- [WHAT YOU HAVE TO DO]
Read the data below line by line and copy each one with "article" in it.

BEGIN MATERIAL FOR THE TASK

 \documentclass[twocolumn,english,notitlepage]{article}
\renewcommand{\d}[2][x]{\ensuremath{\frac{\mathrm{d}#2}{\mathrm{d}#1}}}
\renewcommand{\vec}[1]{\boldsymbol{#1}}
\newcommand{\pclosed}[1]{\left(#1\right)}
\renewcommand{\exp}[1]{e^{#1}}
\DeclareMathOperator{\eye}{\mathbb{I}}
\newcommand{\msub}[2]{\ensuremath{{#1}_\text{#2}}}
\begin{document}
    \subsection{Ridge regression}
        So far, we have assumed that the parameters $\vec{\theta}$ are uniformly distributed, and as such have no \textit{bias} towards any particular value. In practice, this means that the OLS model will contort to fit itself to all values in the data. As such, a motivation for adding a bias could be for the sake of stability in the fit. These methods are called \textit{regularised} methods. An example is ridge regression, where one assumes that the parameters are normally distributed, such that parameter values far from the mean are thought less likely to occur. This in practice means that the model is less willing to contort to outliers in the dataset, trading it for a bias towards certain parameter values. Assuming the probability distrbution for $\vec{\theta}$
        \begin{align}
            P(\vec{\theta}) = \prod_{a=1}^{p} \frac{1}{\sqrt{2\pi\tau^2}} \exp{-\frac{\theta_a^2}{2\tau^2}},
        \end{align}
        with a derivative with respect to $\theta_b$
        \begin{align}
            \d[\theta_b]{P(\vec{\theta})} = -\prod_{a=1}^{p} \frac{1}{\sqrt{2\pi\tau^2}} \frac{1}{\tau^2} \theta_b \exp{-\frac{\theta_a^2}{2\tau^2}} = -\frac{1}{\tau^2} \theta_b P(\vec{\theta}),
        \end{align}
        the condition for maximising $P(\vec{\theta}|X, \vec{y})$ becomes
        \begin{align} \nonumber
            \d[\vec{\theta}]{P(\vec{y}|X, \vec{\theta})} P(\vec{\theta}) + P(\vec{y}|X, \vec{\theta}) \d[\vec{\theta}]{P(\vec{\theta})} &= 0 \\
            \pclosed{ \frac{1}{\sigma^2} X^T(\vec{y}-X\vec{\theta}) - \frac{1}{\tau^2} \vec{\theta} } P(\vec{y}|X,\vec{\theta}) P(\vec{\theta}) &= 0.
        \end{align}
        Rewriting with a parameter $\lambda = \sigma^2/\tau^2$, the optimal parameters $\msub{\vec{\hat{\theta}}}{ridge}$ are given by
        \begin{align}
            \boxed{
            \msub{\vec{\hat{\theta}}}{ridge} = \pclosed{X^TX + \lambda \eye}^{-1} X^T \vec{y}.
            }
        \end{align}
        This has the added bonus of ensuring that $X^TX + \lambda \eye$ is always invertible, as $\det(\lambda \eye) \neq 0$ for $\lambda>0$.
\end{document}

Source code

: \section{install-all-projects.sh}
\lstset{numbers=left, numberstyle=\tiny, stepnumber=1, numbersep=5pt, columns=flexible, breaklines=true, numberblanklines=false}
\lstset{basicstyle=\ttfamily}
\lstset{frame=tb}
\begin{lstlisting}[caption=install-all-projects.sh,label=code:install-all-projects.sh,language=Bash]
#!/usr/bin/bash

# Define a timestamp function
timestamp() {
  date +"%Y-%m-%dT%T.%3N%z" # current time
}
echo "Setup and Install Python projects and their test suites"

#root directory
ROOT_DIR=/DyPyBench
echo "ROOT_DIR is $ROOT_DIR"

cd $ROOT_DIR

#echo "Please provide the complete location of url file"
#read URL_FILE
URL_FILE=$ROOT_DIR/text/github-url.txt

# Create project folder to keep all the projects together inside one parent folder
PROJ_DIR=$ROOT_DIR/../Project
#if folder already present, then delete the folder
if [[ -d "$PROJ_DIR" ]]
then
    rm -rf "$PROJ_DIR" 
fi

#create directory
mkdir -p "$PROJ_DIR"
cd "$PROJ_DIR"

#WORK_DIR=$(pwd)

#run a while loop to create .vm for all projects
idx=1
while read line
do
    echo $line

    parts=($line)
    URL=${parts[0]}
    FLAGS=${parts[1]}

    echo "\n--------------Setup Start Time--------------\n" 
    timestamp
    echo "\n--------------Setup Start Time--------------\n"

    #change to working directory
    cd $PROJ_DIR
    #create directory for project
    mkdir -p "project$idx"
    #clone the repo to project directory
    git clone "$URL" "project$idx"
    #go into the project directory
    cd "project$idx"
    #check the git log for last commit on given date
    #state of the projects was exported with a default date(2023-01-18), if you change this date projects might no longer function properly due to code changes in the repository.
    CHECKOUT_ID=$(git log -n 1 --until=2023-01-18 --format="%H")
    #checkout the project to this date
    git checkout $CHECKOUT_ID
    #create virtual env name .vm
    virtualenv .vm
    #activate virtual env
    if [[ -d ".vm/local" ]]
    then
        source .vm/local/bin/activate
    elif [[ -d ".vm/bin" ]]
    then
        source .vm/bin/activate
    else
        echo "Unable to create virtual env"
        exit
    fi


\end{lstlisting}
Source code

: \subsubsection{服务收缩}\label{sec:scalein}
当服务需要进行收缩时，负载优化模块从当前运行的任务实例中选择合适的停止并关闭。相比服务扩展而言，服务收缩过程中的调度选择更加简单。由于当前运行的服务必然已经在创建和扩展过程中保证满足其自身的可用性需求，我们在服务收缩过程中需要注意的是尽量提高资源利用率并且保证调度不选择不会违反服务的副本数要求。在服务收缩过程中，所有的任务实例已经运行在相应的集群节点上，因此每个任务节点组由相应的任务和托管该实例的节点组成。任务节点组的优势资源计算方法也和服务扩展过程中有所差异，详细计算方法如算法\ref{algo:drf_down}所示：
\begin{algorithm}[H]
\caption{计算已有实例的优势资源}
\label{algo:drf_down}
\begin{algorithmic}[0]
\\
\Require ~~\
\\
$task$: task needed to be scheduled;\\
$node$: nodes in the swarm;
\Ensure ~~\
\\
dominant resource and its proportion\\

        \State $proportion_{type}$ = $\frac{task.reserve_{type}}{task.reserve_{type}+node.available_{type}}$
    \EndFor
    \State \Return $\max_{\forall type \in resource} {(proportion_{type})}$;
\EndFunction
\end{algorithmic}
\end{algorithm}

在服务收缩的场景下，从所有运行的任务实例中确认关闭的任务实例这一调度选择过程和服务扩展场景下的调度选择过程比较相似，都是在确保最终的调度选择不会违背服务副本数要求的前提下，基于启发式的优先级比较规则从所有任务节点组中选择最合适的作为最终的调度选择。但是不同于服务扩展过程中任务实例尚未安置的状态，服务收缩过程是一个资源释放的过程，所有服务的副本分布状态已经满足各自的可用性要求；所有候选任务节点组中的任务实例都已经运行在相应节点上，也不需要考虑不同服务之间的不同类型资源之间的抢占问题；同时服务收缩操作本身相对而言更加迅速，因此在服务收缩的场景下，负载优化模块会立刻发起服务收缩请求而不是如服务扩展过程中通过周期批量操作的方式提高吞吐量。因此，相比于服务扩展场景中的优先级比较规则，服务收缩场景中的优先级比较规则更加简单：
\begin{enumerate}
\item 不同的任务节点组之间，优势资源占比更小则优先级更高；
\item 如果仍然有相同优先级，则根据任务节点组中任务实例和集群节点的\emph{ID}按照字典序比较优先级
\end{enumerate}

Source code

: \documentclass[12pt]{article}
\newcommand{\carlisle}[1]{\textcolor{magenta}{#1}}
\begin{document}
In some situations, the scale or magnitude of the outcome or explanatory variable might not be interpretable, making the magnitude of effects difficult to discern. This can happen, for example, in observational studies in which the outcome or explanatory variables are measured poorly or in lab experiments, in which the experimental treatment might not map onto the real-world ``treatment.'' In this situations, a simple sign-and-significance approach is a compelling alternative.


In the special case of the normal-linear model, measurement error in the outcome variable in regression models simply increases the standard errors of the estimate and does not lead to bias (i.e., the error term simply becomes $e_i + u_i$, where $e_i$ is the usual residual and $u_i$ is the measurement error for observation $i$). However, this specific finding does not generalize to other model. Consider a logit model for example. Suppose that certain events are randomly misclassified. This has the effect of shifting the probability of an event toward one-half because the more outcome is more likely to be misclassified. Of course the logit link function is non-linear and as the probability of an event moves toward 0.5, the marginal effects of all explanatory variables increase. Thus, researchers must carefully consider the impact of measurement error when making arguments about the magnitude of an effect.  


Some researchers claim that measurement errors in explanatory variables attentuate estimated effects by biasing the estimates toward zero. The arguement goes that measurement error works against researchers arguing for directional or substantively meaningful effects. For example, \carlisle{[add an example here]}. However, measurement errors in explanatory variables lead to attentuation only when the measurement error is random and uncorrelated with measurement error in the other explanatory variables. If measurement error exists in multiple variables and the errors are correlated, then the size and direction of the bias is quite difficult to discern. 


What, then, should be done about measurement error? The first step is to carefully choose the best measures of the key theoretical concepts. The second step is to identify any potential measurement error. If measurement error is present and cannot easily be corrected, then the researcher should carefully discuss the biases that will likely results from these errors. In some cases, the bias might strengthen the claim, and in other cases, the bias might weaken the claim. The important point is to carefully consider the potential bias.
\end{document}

END MATERIAL FOR THE TASK

- [RESULT]
 \documentclass[twocolumn,english,notitlepage]{article}
: \documentclass[12pt]{article}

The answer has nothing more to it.